**HOW TO COMPLETE THIS TASK**.
Extract every line of the material that holds the string "limit".

##### SUPPLIED MATERIAL #####

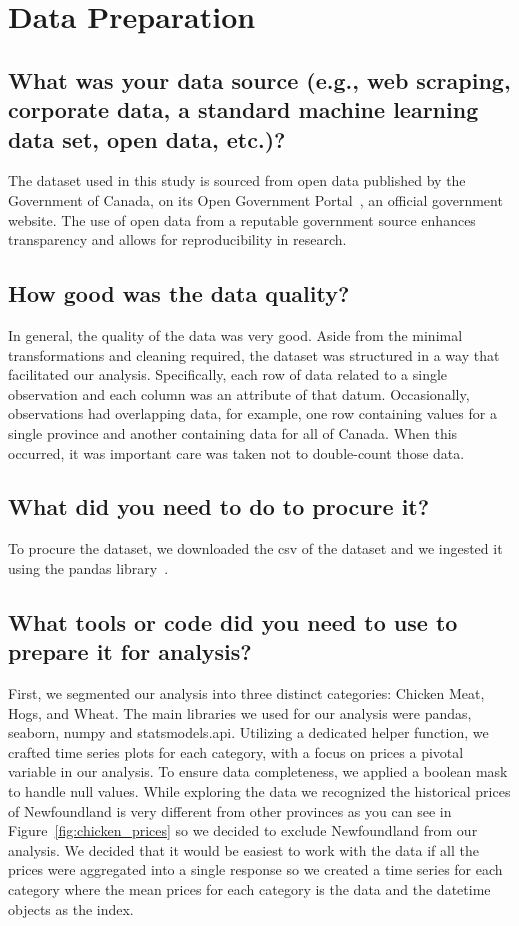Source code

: \section{Data Preparation}

\subsection{What was your data source (e.g., web scraping, corporate data, a standard machine learning data set, open data, etc.)?}

The dataset used in this study is sourced from open data published by the Government of Canada, on its Open Government Portal~\cite{ogp}, an official government website.
The use of open data from a reputable government source enhances transparency and allows for reproducibility in research.

\subsection{How good was the data quality?}

In general, the quality of the data was very good.
Aside from the minimal transformations and cleaning required, the dataset was structured in a way that facilitated our analysis.
Specifically, each row of data related to a single observation and each column was an attribute of that datum.
Occasionally, observations had overlapping data, for example, one row containing values for a single province and another containing data for all of Canada.
When this occurred, it was important care was taken not to double-count those data.

\subsection{What did you need to do to procure it?}

To procure the dataset, we downloaded the csv of the dataset and we ingested it using the pandas library~\cite{pandas}.

\subsection{What tools or code did you need to use to prepare it for analysis?}

First, we segmented our analysis into three distinct categories: Chicken Meat, Hogs, and Wheat.
The main libraries we used for our analysis were pandas, seaborn, numpy and statsmodels.api.
Utilizing a dedicated helper function, we crafted time series plots for each category, with a focus on prices \textemdash a pivotal variable in our analysis.
To ensure data completeness, we applied a boolean mask to handle null values.
While exploring the data we recognized the historical prices of Newfoundland is very different from other provinces as you can see in Figure~\ref{fig:chicken_prices} so we decided to exclude Newfoundland from our analysis.
We decided that it would be easiest to work with the data if all the prices were aggregated into a single response so we created a time series for each category where the mean prices for each category is the data and the datetime objects as the index.

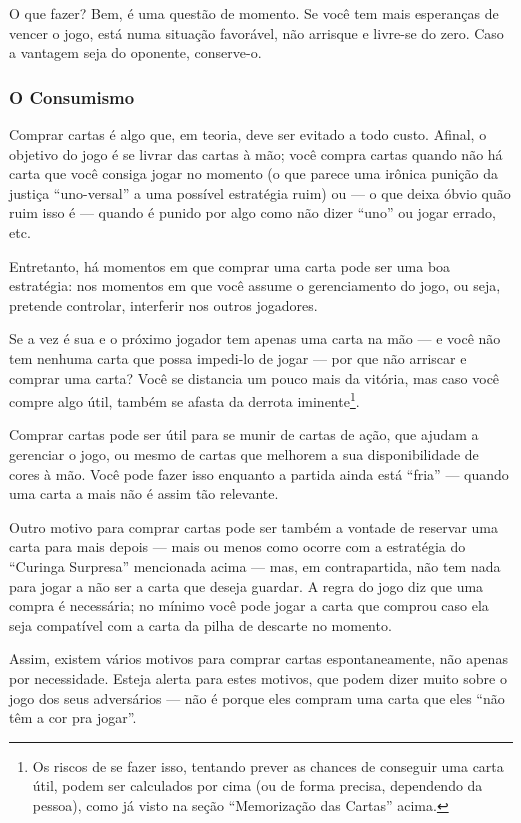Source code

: O que fazer? Bem, é uma questão de momento. Se você tem mais esperanças de vencer o jogo, está numa situação favorável, não arrisque e livre-se do zero. Caso a vantagem seja do oponente, conserve-o.

\subsubsection{O Consumismo}

Comprar cartas é algo que, em teoria, deve ser evitado a todo custo. Afinal, o objetivo do jogo é se livrar das cartas à mão; você compra cartas quando não há carta que você consiga jogar no momento (o que parece uma irônica punição da justiça ``uno-versal'' a uma possível estratégia ruim) ou --- o que deixa óbvio quão ruim isso é --- quando é punido por algo como não dizer ``uno'' ou jogar errado, etc.

Entretanto, há momentos em que comprar uma carta pode ser uma boa estratégia: nos momentos em que você assume o gerenciamento do jogo, ou seja, pretende controlar, interferir nos outros jogadores.

Se a vez é sua e o próximo jogador tem apenas uma carta na mão --- e você não tem nenhuma carta que possa impedi-lo de jogar --- por que não arriscar e comprar uma carta? Você se distancia um pouco mais da vitória, mas caso você compre algo útil, também se afasta da derrota iminente\footnote{Os riscos de se fazer isso, tentando prever as chances de conseguir uma carta útil, podem ser calculados por cima (ou de forma precisa, dependendo da pessoa), como já visto na seção ``Memorização das Cartas'' acima.}.

Comprar cartas pode ser útil para se munir de cartas de ação, que ajudam a gerenciar o jogo, ou mesmo de cartas que melhorem a sua disponibilidade de cores à mão. Você pode fazer isso enquanto a partida ainda está ``fria'' --- quando uma carta a mais não é assim tão relevante.

Outro motivo para comprar cartas pode ser também a vontade de reservar uma carta para mais depois --- mais ou menos como ocorre com a estratégia do ``Curinga Surpresa'' mencionada acima --- mas, em contrapartida, não tem nada para jogar a não ser a carta que deseja guardar. A regra do jogo diz que uma compra é necessária; no mínimo você pode jogar a carta que comprou caso ela seja compatível com a carta da pilha de descarte no momento.

Assim, existem vários motivos para comprar cartas espontaneamente, não apenas por necessidade. Esteja alerta para estes motivos, que podem dizer muito sobre o jogo dos seus adversários --- não é porque eles compram uma carta que eles ``não têm a cor pra jogar''.


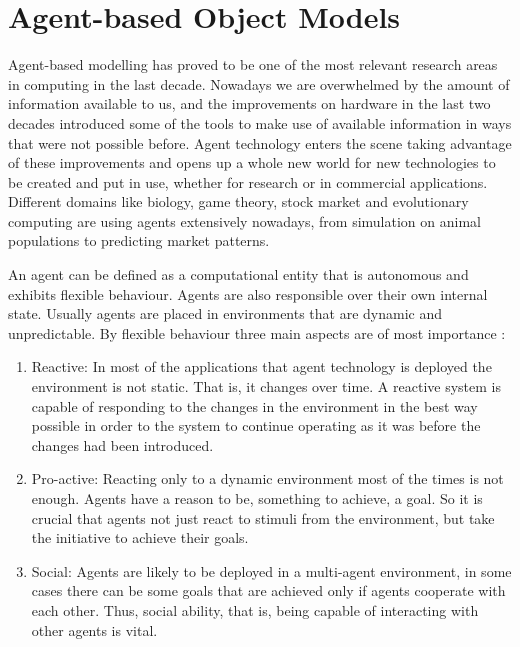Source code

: \section{Agent-based Object Models}

Agent-based modelling has proved to be one of the most relevant research areas in computing in the last decade. Nowadays we are overwhelmed by the amount of information available to us, and the improvements on hardware in the last two decades introduced some of the tools to make use of available information in ways that were not possible before. Agent technology enters the scene taking advantage of these improvements and opens up a whole new world for new technologies to be created and put in use, whether for research or in  commercial applications. Different domains like biology, game theory, stock market and evolutionary computing are using agents extensively nowadays, from simulation on animal populations \cite{Caplat2008491} to predicting market patterns. \cite{andreoni1995}

An agent can be defined as a computational entity that is autonomous and exhibits flexible behaviour. Agents are also responsible over their own internal state. Usually agents are placed in environments that are dynamic and unpredictable. By flexible behaviour three main aspects are of most importance \cite{wooldridge2009introduction} :

\begin{enumerate}
\item Reactive: In most of the applications that agent technology is deployed the environment is not static. That is, it changes over time. A reactive system is capable of responding to the changes in the environment in the best way possible in order to the system to continue operating as it was before the changes had been introduced. 

\item Pro-active: Reacting only to a dynamic environment most of the times is not enough. Agents have a reason to be, something to achieve, a goal. So it is crucial that agents not just react to stimuli from the environment, but take the initiative to achieve their goals.

\item Social: Agents are likely to be deployed in a multi-agent environment, in some cases there can be some goals that are achieved only if agents cooperate with each other. Thus, social ability, that is, being capable of interacting with other agents is vital.
\end{enumerate}

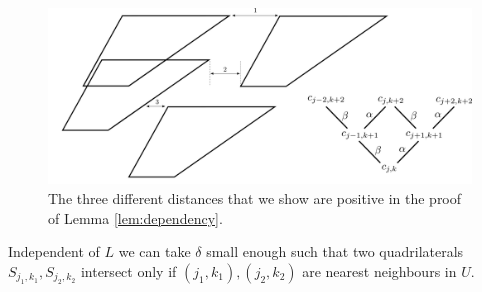 \begin{figure}[!h]
  \includegraphics[width=\linewidth]{images/construction_intersections}
  \caption{The three different distances that we show are positive in the proof of Lemma \ref{lem:dependency}. }
  \label{fig:construction_intersections}
\end{figure}
\begin{lemma}\label{lem:dependency}
Independent of $L$ we can take $\delta$ small enough such that two quadrilaterals $S_{j_1,k_1}, S_{j_2, k_2}$ intersect only if $(j_1, k_1), (j_2, k_2)$ are nearest neighbours in $U$. 
\end{lemma}

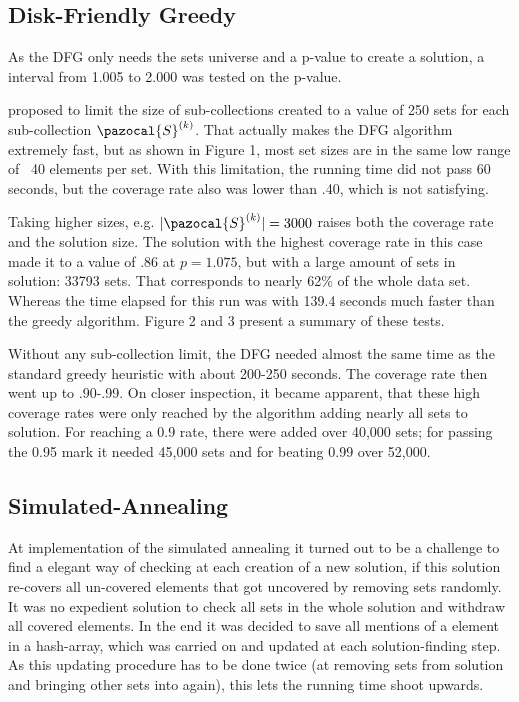 \documentclass[a4paper]{article}
\newcommand{\Sa}{\pazocal{S}}
\begin{document}
\pagebreak



\subsection{Disk-Friendly Greedy}
As the DFG only needs the sets universe and a p-value to create a solution, a interval from 1.005 to 2.000 was tested on the p-value. 

\citeauthor{Cormode} proposed to limit the size of sub-collections created to a value of 250 sets for each sub-collection $\Sa^{(k)}$. That actually makes the DFG algorithm extremely fast, but as shown in Figure 1, most set sizes are in the same low range of ~40 elements per set. With this limitation, the running time did not pass 60 seconds, but the coverage rate also was lower than .40, which is not satisfying. 

Taking higher sizes, e.g. $|\Sa^{(k)} | = 3000$ raises both the coverage rate and the solution size. The solution with the highest coverage rate in this case made it to a value of .86 at $p= 1.075$, but with a large amount of sets in solution: 33793 sets. That corresponds to nearly 62\% of the whole data set. Whereas the time elapsed for this run was with 139.4 seconds much faster than the greedy algorithm. Figure 2 and 3 present a summary of these tests. 

Without any sub-collection limit, the DFG needed almost the same time as the standard greedy heuristic with about 200-250 seconds. The coverage rate then went up to .90-.99. On closer inspection, it became apparent, that these high coverage rates were only reached by the algorithm adding nearly all sets to solution. For reaching a 0.9 rate, there were added over 40,000 sets; for passing the 0.95 mark it needed 45,000 sets and for beating 0.99 over 52,000.



\subsection{Simulated-Annealing}
At implementation of the simulated annealing it turned out to be a challenge to find a elegant way of checking at each creation of a new solution, if this solution re-covers all un-covered elements that got uncovered by removing sets randomly. It was no expedient solution to check all sets in the whole solution and withdraw all covered elements. In the end it was decided to save all mentions of a element in a hash-array, which was carried on and updated at each solution-finding step. As this updating procedure has to be done twice (at removing sets from solution and bringing other sets into again), this lets the running time shoot upwards. 
\end{document}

#####

**THE COMPLETED TASK**.
\citeauthor{Cormode} proposed to limit the size of sub-collections created to a value of 250 sets for each sub-collection $\Sa^{(k)}$. That actually makes the DFG algorithm extremely fast, but as shown in Figure 1, most set sizes are in the same low range of ~40 elements per set. With this limitation, the running time did not pass 60 seconds, but the coverage rate also was lower than .40, which is not satisfying. 
Without any sub-collection limit, the DFG needed almost the same time as the standard greedy heuristic with about 200-250 seconds. The coverage rate then went up to .90-.99. On closer inspection, it became apparent, that these high coverage rates were only reached by the algorithm adding nearly all sets to solution. For reaching a 0.9 rate, there were added over 40,000 sets; for passing the 0.95 mark it needed 45,000 sets and for beating 0.99 over 52,000.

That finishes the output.